Yunanistan’ın, Ege’deki kara sularının genişliğinin 6 deniz mili bulunmasına karşın, 10 deniz mili hava alanına sahip olduğunu tez ettiği vurgulanan mektupta, Yunanistan’ın diğer hiç bir ülke tarafınca tanınmayan, örtüşmeyen kara suları ve hava alanı hudutlarına sahip dünyadaki tek ülke olduğunun altı çizildi.
Öte yandan mektupta, Türkiye’nin, Ege sıkıntılarının iki ülkenin temel hak ve legal çıkarlarının karşılıklı olarak tanınmasıyla milletlerarası hukuk çerçevesinde çözülebileceğine inandığı aktarıldı.
Mektupta, Türkiye’nin diyalog ve iş birliği yanlısı tavrına karşın Yunanistan’ın diyalogdan kaçındığı, gerginliği tırmandırdığı ve AB’yi Ege sıkıntılarının bir kesimi haline getirdiği de yer aldı.
Diplomatik kaynaklardan elde edilen bilgiye nazaran, 25 AB başşehrine, AB Yüksek Temsilcisi Borrell’e, BM Güvenlik Kurulu Daimi Üyeleri ile NATO ve BM Genel Sekreterlerine 1 Eylül’de iletilen mektuplarda, Yunanistan’ın hukuksuz aksiyonlarına ve maksimalist taleplerine de dikkati çekildi.
Mektupta, Ege Denizi’nde birbiriyle yakından ilişkili ve bağlı bir dizi sorun bulunduğu, bu sıkıntıların, kara sularının ve ulusal hava alanının genişliği, kıta sahanlığı ve kara sularının sonlandırılması, Doğu Ege Adaları’nın gayriaskeri statüsünün ihlali, geçerli milletlerarası antlaşmalarla egemenliği Yunanistan’a devredilmemiş ada, adacık ve kayalıklar ile SAR, FIR ve NAVTEX üzere hizmet alanları olduğu vurgulandı.

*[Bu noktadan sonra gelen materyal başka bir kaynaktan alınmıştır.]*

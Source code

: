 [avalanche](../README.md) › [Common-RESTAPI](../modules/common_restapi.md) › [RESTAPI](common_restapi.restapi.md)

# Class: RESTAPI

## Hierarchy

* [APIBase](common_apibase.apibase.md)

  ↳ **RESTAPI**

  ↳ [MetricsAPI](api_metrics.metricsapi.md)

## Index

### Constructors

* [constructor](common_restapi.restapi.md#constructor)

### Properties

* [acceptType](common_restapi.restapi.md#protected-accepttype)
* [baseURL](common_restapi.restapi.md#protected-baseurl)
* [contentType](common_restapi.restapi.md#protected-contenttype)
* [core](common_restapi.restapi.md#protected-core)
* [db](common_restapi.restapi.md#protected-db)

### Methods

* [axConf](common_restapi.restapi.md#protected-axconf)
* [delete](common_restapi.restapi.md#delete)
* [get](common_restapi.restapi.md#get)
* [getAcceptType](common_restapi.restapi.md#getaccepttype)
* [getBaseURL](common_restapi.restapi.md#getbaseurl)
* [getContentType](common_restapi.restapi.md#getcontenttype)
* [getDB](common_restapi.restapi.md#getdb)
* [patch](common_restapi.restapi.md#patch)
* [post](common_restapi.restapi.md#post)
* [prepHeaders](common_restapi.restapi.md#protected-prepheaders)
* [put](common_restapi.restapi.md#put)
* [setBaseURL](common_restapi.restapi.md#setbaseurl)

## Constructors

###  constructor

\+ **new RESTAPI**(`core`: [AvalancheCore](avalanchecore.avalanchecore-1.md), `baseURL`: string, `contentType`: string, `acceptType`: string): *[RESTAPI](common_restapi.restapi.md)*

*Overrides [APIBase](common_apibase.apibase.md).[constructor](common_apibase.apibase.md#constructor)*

Yunanistan’ın, Ege’deki kara sularının genişliğinin 6 deniz mili bulunmasına karşın, 10 deniz mili hava alanına sahip olduğunu tez ettiği vurgulanan mektupta, Yunanistan’ın diğer hiç bir ülke tarafınca tanınmayan, örtüşmeyen kara suları ve hava alanı hudutlarına sahip dünyadaki tek ülke olduğunun altı çizildi.
Öte yandan mektupta, Türkiye’nin, Ege sıkıntılarının iki ülkenin temel hak ve legal çıkarlarının karşılıklı olarak tanınmasıyla milletlerarası hukuk çerçevesinde çözülebileceğine inandığı aktarıldı.
Mektupta, Türkiye’nin diyalog ve iş birliği yanlısı tavrına karşın Yunanistan’ın diyalogdan kaçındığı, gerginliği tırmandırdığı ve AB’yi Ege sıkıntılarının bir kesimi haline getirdiği de yer aldı.